Creston property owners can expect a 5.8 per cent tax increase this year, all of it going into the town’s share of policing costs.

“The rest of the budget remains virtually unchanged from last year’s total, with cuts having been made to reflect increases resulting from inflation,” Steffan Klassen, director of finance and corporate services, told Creston town council at Tuesday’s regular meeting.

Klassen said that most of the spending reductions came from the fire department’s budget as staff worked to keep a tight rein on expenditures.

He painted a cautious picture of the local economy, in which the commercial sector is struggling and only two new houses were built last year.

“The new hotel will hopefully continue to stimulate economic revitalization as the rest of the Kootenays recognizes that Creston is an ideal central location for meetings and conferences,” he said.

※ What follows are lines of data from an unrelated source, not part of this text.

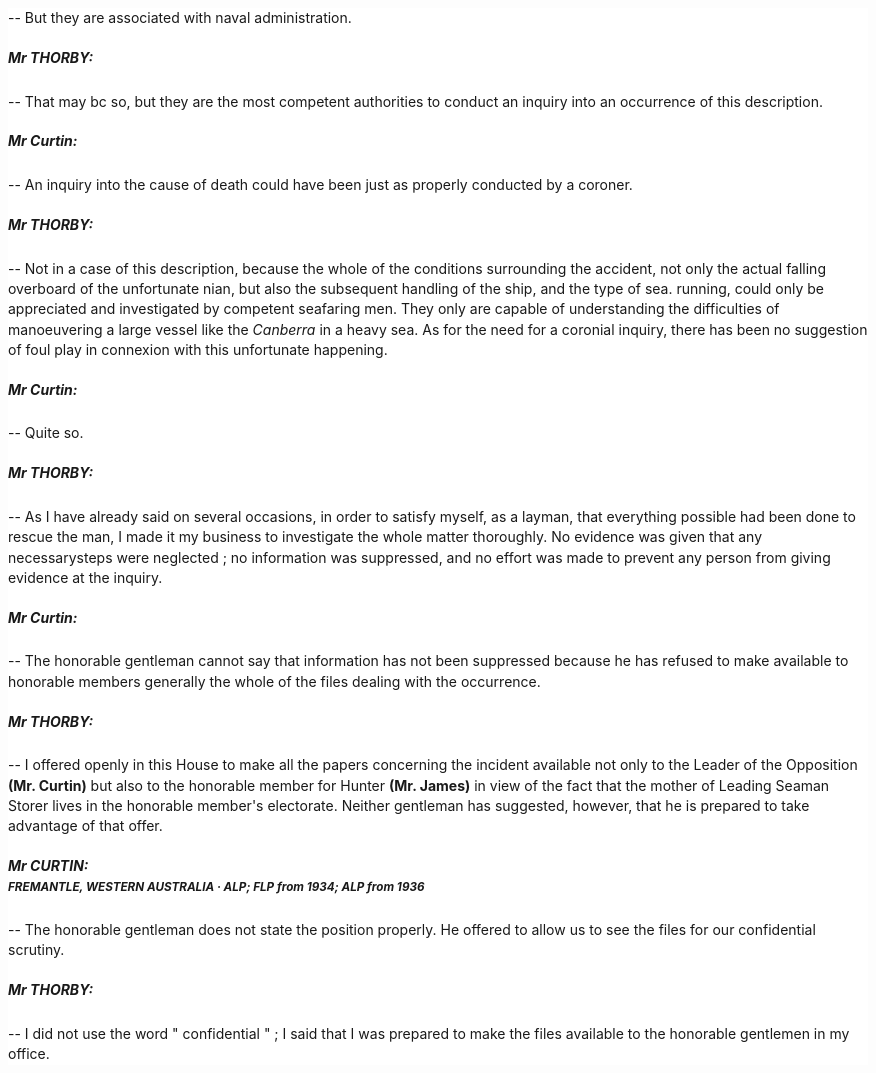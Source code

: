 -- But they are associated with naval administration. 

##### Mr THORBY:

-- That may bc so, but they are the most competent authorities to conduct an inquiry into an occurrence of this description. 

##### Mr Curtin:

-- An inquiry into the cause of death could have been just as properly conducted by a coroner. 

##### Mr THORBY:

-- Not in a case of this description, because the whole of the conditions surrounding the accident, not only the actual falling overboard of the unfortunate nian, but also the subsequent handling of the ship, and the type of sea. running, could only be appreciated and investigated by competent seafaring men. They only are capable of understanding the difficulties of  manoeuvering  a large vessel like the  *Canberra*  in a heavy sea. As for the need for a coronial inquiry, there has been no suggestion of foul play in connexion with this unfortunate happening. 

##### Mr Curtin:

-- Quite so. 

##### Mr THORBY:

-- As I have already said on several occasions, in order to satisfy myself, as a layman, that everything possible had been done to rescue the man, I made it my business to investigate the whole matter thoroughly. No evidence was given that any necessarysteps were neglected ; no information was suppressed, and no effort was made to prevent any person from giving evidence at the inquiry. 

##### Mr Curtin:

-- The honorable gentleman cannot say that information has not been suppressed because he has refused  to make available to honorable members generally the whole of the files dealing with the occurrence. 

##### Mr THORBY:

-- I offered openly in this House to make all the papers concerning the incident available not only to the Leader of the Opposition  **(Mr. Curtin)**  but also to the honorable member for Hunter  **(Mr. James)**  in view of the fact that the mother of Leading Seaman Storer lives in the honorable member's electorate. Neither gentleman has suggested, however, that he is prepared to take advantage of that offer. 

##### Mr CURTIN:<br><small class="text-muted">FREMANTLE, WESTERN AUSTRALIA &middot; ALP; FLP from 1934; ALP from 1936</small>

--  The honorable gentleman does not state the position properly. He offered to allow us to see the files for our confidential scrutiny. 

##### Mr THORBY:

-- I did not use the word " confidential " ; I said that I was prepared to make the files available to the honorable gentlemen in my office.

A slow real estate market is a concern, though the health care sector, local mills and Columbia Brewery have remained quite stable. Tourism, he noted, has increased in each of the last two years.

In his presentation, Klassen indicated that police and victim services now make up 16 per cent of the town’s general fund expenses, accounting for $1,095,767 of the 2013 budget total of $6,818,120. Only the works department, at $1,559,659, and general government (primarily town hall services), at $1,475,643, account for a great portion of the budget.

The taxpayers’ cost for policing is being buffered by a $425,000 transfer from the policing reserve fund, which will be drained in 2015. About $400,000 will be left in the reserve fund after 2013. Klassen estimates that municipal taxes will have increased by 36 per cent at the end of five years, which equates to about 12 per cent on a total property tax bill.

Until 2012, after a federal census showed Creston’s population had exceeded 5,000, policing costs were divided 70/30 between the provincial (17 per cent of the 70 per cent provincial share was paid by Creston taxpayers as a police tax) and federal governments.

“It’s a challenge, but we are able to meet it,” he said about keeping all other spending stable. “It’s a good news story, in my opinion.”

Utility costs will continue to rise according to a plan established in 2010. Sewer fees will increase by two per cent annually through 2017. Water fees will take a 15 per cent jump in 2013, then increase by five per cent annually from 2014-2016.

“The increases in water costs are all attributed to the Arrow Creek system and not to town infrastructure,” he said.

The Arrow Creek water treatment plant is facing significant costs in the near future, as filters come to the end of their effectiveness and need replacing.

Three readings of the statutory five-year financial plan were passed by council at the end of the meeting.

With only two people in the council chamber gallery, Coun. Wesly Graham said that “coffee shop grouching about town spending” doesn’t seem to translate into genuine concern.

“I notice there is no lynch mob here today,” he said.